Pope Francis began his visit June 16 outside the historic city by visiting the temporary modular homes of dozens of families who lost everything when an earthquake struck the region in October 2016.
He arrived in the town early in the morning, and the first couple he visited insisted he try a pastry.
“I had breakfast before I left,” he explained. But the woman said she would be offended if he didn’t try just one, so he did.
A few doors down, a young woman holding a small, squirming dog told him, “I can’t believe you are really here.”
The centerpiece of the Holy Father’s visit was the celebration of Mass in the small square outside the still-closed cathedral.
In his homily, Pope Francis focused on the question from Psalm 8: “What is man that you are mindful of him?”
“With what you have seen and suffered, with houses collapsed and buildings reduced to rubble,” the pope said, it is a legitimate question for people to ask.
Faith and experience, though, make it clear that God always is mindful of his human creatures, “each one is of infinite value to him,” the pontiff said. “We are small under the heavens and powerless when the earth trembles, but for God we are more precious than anything.”
Visiting the families in temporary housing, Pope Francis kept urging them to keep hold of hope, and he did the same in his homily.
“Earthly hopes are fleeting, they have an expiration date,” he said. But the Christian virtue of hope, a gift of the Holy Spirit “does not expire because it is based on God’s faithfulness.”
Such hope, he said, gives birth to “peace and joy inside, independently of what happens outside. It is a hope that has strong roots, one that no storm can uproot.”

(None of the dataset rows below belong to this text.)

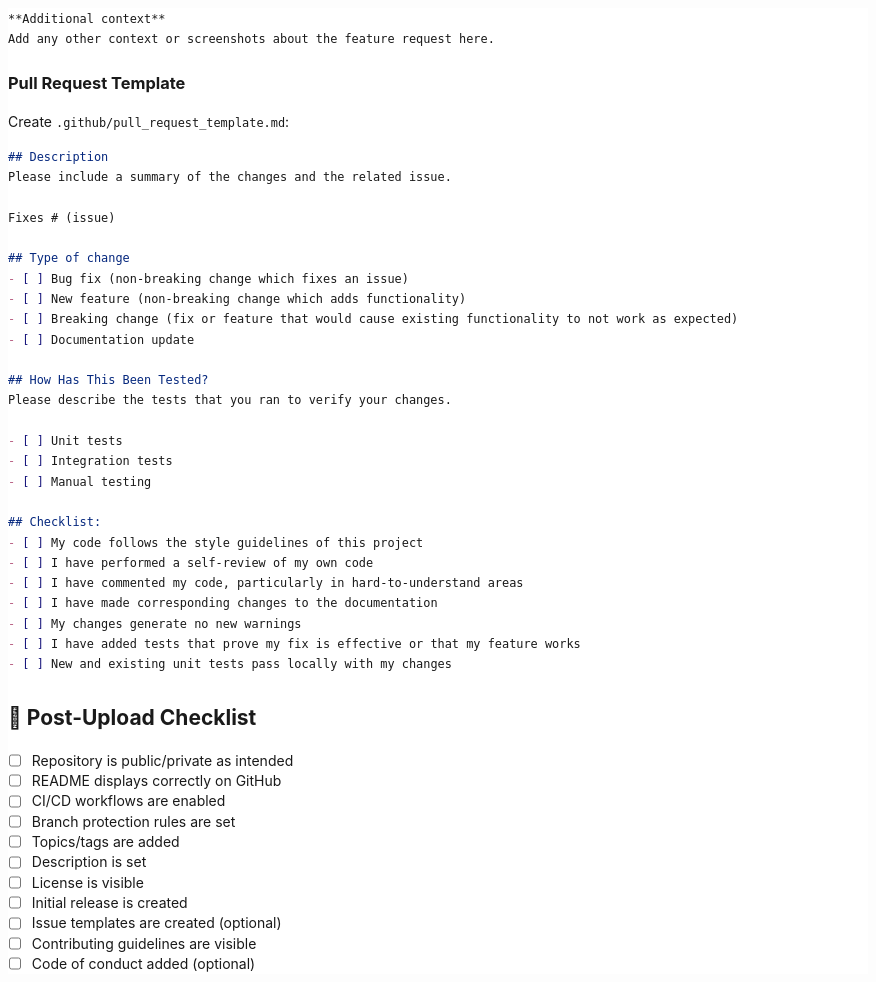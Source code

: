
 ```markdown
**Additional context**
Add any other context or screenshots about the feature request here.
```

### Pull Request Template

Create `.github/pull_request_template.md`:
```markdown
## Description
Please include a summary of the changes and the related issue.

Fixes # (issue)

## Type of change
- [ ] Bug fix (non-breaking change which fixes an issue)
- [ ] New feature (non-breaking change which adds functionality)
- [ ] Breaking change (fix or feature that would cause existing functionality to not work as expected)
- [ ] Documentation update

## How Has This Been Tested?
Please describe the tests that you ran to verify your changes.

- [ ] Unit tests
- [ ] Integration tests
- [ ] Manual testing

## Checklist:
- [ ] My code follows the style guidelines of this project
- [ ] I have performed a self-review of my own code
- [ ] I have commented my code, particularly in hard-to-understand areas
- [ ] I have made corresponding changes to the documentation
- [ ] My changes generate no new warnings
- [ ] I have added tests that prove my fix is effective or that my feature works
- [ ] New and existing unit tests pass locally with my changes
```

## 🎯 Post-Upload Checklist

- [ ] Repository is public/private as intended
- [ ] README displays correctly on GitHub
- [ ] CI/CD workflows are enabled
- [ ] Branch protection rules are set
- [ ] Topics/tags are added
- [ ] Description is set
- [ ] License is visible
- [ ] Initial release is created
- [ ] Issue templates are created (optional)
- [ ] Contributing guidelines are visible
- [ ] Code of conduct added (optional)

Pope Francis told the people he wanted to visit just to show his closeness.
At the same time, he said he knew that, after three years, media attention and the solidarity of other Italians has waned, promises of a speedy reconstruction seem to have been forgotten and frustration increases as residents watch more and more people move away permanently.
He prayed that the Lord would prompt people “to remember, repair and rebuild and to do so together, without ever forgetting those who suffer.”